201205906/1/A1.
Datum uitspraak: 6 februari 2013
AFDELING
BESTUURSRECHTSPRAAK
Uitspraak op het hoger beroep van:
de vereniging Vereniging tot Behoud van Landelijk Oele, gevestigd te Hengelo, [appellant A], [appellant B], [appellant C], [appellant D], allen wonend te Hengelo (hierna: de Vereniging en anderen),
tegen de uitspraak van de rechtbank Almelo van 2 mei 2012 in zaak nr. 10/880 in het geding tussen:
het college van burgemeester en wethouders van Hengelo.
Bij besluit van 2 september 2009 heeft het college aan [vergunninghouder] ontheffing en bouwvergunning verleend voor het veranderen van een zolderruimte in een educatieruimte op het perceel [locatie] te Hengelo.
Bij besluit van 6 juli 2010 heeft het college het door de Vereniging en anderen daartegen gemaakte bezwaar ongegrond verklaard.
Bij tussenuitspraak van 18 januari 2012 heeft de rechtbank het college in de gelegenheid gesteld om aan het besluit van 6 juli 2010 klevend gebreken te herstellen.

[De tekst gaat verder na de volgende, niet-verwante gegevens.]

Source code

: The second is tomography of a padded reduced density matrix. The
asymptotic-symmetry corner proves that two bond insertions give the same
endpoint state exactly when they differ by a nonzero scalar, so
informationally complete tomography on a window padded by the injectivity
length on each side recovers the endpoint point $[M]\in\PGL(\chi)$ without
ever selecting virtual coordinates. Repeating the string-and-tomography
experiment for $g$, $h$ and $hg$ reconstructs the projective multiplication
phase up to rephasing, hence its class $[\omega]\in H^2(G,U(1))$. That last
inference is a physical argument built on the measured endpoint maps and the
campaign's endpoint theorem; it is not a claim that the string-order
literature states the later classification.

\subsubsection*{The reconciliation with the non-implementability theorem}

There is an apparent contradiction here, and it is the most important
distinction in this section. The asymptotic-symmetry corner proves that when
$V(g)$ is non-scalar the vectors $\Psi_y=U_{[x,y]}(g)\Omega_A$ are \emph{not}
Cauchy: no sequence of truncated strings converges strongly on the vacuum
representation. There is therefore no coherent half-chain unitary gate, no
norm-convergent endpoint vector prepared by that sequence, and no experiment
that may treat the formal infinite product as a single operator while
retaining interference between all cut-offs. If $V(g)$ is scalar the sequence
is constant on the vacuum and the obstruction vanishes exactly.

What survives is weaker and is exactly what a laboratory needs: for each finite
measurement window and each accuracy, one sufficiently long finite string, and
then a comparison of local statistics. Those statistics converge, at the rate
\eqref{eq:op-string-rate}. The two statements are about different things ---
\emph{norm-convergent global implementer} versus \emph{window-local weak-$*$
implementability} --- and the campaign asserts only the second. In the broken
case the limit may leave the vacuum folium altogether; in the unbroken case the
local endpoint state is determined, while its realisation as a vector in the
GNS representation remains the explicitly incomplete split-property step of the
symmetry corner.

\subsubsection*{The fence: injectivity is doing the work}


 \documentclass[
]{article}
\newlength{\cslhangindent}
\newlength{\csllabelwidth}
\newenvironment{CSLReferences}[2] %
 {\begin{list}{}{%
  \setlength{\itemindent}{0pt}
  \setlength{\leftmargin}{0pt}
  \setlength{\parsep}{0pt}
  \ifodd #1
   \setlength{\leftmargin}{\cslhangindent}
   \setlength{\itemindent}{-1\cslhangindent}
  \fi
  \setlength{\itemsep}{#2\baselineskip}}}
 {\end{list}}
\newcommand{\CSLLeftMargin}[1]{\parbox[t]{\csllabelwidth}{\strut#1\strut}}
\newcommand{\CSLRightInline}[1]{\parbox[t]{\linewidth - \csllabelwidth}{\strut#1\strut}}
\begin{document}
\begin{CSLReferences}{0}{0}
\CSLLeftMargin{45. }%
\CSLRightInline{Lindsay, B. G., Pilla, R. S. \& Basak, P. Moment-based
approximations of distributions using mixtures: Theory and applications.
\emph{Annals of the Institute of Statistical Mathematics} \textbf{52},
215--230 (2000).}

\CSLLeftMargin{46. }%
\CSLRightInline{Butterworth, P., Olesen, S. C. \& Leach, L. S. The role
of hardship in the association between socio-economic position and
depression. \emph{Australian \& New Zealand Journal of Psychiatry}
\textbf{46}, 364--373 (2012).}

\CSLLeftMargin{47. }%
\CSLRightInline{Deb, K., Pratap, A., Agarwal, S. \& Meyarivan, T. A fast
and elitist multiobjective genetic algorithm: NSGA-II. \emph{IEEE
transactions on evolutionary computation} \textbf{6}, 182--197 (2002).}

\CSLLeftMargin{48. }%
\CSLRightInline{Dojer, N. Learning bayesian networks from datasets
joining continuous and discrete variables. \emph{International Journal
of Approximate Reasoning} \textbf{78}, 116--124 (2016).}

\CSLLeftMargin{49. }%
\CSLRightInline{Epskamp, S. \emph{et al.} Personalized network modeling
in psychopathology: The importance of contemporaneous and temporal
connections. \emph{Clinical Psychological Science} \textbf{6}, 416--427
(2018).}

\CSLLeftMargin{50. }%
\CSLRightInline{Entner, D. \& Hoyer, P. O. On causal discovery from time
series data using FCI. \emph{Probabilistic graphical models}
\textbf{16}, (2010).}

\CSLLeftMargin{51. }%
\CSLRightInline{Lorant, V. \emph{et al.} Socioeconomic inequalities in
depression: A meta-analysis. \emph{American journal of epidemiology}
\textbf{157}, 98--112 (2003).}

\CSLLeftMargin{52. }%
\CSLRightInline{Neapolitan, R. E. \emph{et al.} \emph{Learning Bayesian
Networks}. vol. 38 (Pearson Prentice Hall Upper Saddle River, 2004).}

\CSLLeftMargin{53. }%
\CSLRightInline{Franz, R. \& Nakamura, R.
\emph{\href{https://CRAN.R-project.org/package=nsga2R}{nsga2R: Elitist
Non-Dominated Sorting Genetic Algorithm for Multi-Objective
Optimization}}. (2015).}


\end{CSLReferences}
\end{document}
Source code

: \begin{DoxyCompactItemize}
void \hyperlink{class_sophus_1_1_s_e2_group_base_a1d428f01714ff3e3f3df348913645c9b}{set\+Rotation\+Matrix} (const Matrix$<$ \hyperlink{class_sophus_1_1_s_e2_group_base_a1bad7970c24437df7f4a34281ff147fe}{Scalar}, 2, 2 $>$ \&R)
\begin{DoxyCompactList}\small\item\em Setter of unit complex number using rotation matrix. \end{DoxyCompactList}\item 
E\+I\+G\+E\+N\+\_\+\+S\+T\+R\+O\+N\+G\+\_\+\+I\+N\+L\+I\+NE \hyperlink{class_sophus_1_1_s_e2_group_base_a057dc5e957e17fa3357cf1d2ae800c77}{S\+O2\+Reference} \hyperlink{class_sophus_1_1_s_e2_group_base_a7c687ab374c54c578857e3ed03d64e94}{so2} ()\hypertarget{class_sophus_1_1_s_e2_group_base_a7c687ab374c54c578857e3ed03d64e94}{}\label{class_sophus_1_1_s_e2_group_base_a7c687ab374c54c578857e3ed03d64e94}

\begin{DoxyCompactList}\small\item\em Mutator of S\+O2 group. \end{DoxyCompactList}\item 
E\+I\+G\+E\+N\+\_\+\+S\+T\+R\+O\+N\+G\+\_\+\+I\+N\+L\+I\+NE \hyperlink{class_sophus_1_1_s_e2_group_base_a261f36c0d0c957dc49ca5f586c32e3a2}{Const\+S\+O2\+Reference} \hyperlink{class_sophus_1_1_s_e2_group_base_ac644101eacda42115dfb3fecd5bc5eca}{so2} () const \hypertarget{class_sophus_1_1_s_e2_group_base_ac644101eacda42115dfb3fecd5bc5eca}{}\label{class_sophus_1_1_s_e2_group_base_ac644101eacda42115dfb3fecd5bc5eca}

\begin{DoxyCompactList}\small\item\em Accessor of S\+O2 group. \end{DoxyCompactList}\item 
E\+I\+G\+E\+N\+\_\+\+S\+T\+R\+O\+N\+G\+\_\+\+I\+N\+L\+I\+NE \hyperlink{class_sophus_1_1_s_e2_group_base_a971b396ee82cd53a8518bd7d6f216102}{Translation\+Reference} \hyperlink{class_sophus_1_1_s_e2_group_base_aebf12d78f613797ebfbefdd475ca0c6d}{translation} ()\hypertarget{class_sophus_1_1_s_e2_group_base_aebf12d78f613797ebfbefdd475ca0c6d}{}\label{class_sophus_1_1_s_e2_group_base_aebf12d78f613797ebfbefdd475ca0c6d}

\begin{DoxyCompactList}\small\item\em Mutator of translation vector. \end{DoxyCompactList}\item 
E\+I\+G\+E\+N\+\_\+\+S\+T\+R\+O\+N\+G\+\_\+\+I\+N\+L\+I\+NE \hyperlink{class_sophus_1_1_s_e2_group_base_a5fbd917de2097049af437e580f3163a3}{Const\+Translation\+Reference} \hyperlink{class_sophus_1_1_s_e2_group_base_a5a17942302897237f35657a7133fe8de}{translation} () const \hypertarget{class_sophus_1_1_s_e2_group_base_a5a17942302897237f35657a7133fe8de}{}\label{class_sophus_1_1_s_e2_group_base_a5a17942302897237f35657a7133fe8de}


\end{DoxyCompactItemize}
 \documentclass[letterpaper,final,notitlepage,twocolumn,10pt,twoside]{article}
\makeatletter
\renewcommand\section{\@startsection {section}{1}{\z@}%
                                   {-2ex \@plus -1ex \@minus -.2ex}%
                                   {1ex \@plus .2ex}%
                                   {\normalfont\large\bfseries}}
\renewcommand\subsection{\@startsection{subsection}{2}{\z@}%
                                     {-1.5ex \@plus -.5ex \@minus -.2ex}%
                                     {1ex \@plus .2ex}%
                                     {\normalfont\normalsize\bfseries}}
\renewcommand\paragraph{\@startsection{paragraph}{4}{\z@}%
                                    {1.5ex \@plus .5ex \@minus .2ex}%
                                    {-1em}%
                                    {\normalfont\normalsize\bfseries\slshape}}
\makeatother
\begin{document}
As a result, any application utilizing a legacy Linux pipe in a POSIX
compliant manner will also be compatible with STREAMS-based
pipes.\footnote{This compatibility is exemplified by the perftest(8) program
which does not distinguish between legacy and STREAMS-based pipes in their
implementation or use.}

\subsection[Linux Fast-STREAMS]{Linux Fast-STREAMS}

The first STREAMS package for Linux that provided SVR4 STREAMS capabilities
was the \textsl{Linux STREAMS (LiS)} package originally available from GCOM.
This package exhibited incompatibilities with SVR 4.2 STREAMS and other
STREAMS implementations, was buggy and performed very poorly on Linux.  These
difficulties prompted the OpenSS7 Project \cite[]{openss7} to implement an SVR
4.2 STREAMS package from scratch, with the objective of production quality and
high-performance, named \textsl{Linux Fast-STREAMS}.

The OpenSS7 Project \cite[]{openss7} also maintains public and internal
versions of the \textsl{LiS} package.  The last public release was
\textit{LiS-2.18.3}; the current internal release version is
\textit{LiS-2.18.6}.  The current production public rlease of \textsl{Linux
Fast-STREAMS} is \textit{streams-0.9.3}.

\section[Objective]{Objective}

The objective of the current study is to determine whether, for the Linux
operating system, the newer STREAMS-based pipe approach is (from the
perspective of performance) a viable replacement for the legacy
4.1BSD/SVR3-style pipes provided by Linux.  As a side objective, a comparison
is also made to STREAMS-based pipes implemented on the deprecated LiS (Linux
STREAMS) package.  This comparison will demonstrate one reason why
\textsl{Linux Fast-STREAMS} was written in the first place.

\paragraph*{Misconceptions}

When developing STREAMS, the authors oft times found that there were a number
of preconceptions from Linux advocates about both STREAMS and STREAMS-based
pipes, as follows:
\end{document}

Deze uitspraak is aangehecht.
Bij brief van 10 februari 2011 (lees: 2012) heeft het college de rechtbank medegedeeld dat het bij brief van 9 februari 2012 nadere voorwaarden heeft verbonden aan de verleende ontheffing en bouwvergunning.
Bij uitspraak van 2 mei 2012 heeft de rechtbank het door de Vereniging en anderen tegen het besluit van 6 juli 2012 ingestelde beroep gegrond verklaard, dat besluit vernietigd en bepaald dat de rechtsgevolgen van het besluit geheel in stand blijven. Deze uitspraak is aangehecht.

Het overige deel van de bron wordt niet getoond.